Michele had recently walked 50km with one of the French teams training for their own Trailwalker in May, but for the rest of us 25km was the furthest we had been in months – or even years. Still, we had to up the level of our training from casual to serious at some point, and this was it.

The walk was tough, but the wonderful scenery kept us distracted from aching muscles, for most of the way at least. Limestone cliffs and precipitous gorges, rare flowers and chestnut woods, old forts and stone-built villages, parts of which looked like they’d hardly changed in several hundred years. Things got difficult when we thought we heard Michele say that we were fifteen minutes away from where we had left the car. Our joy was unbounded – until she explained we were fifteen minutes away from the next village, and we still had another 7 km to go. Nevertheless, we made it, and retired stiff but happy to unwind in Michele’s basement sauna.  


Plus ca change! Hazards are the same wherever you’re walking. Fortunately the big bad bulls were not at home


In Chevrier a friendly old couple were happy to take a team photo and wished us well when we told them what we were doing. ‘Mais vous etes fou!’ they said.


Fort l’Ecluse guards one of the routes from Switzerland into France. You can see why they built it here. The archway and windows looked like a face staring out of the mountain, or like something from Lord of the Rings


Not quite a via ferrata, but we wouldn’t have wanted to scramble along this leafy ledge without the help of the wire. It’s a couple of hundred feet straight down through the trees to the Rhone. Fed by glacial meltwater here, the Rhone was the most amazing colour. We’d never seen a major river that shade of turquoise before.

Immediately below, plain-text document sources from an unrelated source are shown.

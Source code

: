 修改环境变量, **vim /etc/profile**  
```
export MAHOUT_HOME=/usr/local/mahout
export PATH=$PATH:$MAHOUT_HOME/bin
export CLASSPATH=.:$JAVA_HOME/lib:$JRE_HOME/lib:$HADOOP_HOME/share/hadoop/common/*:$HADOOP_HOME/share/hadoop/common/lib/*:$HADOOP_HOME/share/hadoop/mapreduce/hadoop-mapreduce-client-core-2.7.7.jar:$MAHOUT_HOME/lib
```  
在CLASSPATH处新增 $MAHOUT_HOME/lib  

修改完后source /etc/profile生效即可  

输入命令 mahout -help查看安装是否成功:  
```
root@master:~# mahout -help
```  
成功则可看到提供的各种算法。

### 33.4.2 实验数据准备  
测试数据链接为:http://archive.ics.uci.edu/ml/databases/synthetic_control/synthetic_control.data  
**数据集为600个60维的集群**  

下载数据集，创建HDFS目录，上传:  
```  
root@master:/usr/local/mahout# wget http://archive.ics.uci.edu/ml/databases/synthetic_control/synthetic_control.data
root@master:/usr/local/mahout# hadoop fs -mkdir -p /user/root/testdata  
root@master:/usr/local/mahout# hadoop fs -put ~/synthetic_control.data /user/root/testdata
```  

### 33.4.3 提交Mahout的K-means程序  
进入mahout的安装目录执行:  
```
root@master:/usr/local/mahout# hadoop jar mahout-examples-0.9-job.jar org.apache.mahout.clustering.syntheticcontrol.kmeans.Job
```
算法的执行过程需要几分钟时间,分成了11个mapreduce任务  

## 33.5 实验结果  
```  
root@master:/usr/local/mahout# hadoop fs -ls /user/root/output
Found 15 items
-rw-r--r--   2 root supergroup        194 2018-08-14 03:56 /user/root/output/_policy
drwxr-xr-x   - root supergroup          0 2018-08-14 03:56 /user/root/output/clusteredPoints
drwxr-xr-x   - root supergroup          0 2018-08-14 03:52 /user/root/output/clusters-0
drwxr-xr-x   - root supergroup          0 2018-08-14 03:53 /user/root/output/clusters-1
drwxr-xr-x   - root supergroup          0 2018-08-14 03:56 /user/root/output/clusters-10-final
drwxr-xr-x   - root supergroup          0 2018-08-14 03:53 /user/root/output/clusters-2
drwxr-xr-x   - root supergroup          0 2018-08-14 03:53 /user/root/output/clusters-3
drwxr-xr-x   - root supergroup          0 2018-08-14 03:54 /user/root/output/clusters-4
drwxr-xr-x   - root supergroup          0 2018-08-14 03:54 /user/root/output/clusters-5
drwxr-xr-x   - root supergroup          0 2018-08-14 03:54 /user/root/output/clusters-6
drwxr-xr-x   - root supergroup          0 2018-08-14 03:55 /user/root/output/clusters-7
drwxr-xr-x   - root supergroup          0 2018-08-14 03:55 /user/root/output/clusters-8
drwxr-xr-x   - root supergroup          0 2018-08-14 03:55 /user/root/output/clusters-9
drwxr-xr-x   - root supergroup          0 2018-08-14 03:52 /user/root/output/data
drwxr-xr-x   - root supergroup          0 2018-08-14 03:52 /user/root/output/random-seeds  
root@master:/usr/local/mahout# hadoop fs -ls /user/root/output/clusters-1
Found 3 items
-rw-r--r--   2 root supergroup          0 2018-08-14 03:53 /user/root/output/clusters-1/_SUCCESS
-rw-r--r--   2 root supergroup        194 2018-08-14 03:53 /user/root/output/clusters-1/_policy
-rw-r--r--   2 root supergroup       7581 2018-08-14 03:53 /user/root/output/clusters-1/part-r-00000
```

A welcome rest for tired limbs and time to pay attention to Michele’s mantra: Learn to Love Your Feet


Arcine. The road up to here was practically vertical, or at least that’s how it felt to us at the time. A kind woman refilled our water from her kitchen: we needed it, as it was in the twenties by then (you remember, it was that hot week in late March…) Even Jackie, who feels the cold, was down to her T-shirt


On the track down to Chaumont, the third of the mountain villages we passed through. The kind of view that just keeps pulling you onwards


Somewhere around here we passed this winery with its mural of grape-pickers. Paula and Sally couldn’t resist joining in, while Jackie looks on


The beautiful little Erythronium ‘dent de chien’ (or dogtooth violet to us linguistically-challenged Brits) grows on the slopes of the Vuache in spring, and is the symbol of the local trail which crosses the mountain


The Road Less Travelled: no matter how far there is to go, who could resist the call of a track like this one

Monday, 16 April 2012

Welcome

We look forward to sharing our journey with you as we train for the UK Trailwalker 2012.

So what's the challenge?


Over 15 and 16 July we'll be walking 100 kilometres (62 miles in old money) of the South 
Downs Way to raise money for Oxfam and The Gurkha Welfare Trust.

And we must do it in 30 hours or everyone will have packed up and gone home.


As if that challenge isn't enough, two of us live in south-east England and two of us live in France.


While Michelle has done some regular long-distance walking, Jackie and Sally have never done a challenge like this before. However Paula completed the Trailwalker last year and says it was one of the most
amazing experiences of her life. When she decided to do it again, we were inspired to join her.

So how are we doing? Well, despite the geographical challenges, we have already m
anaged to channel hop and train as a team twice.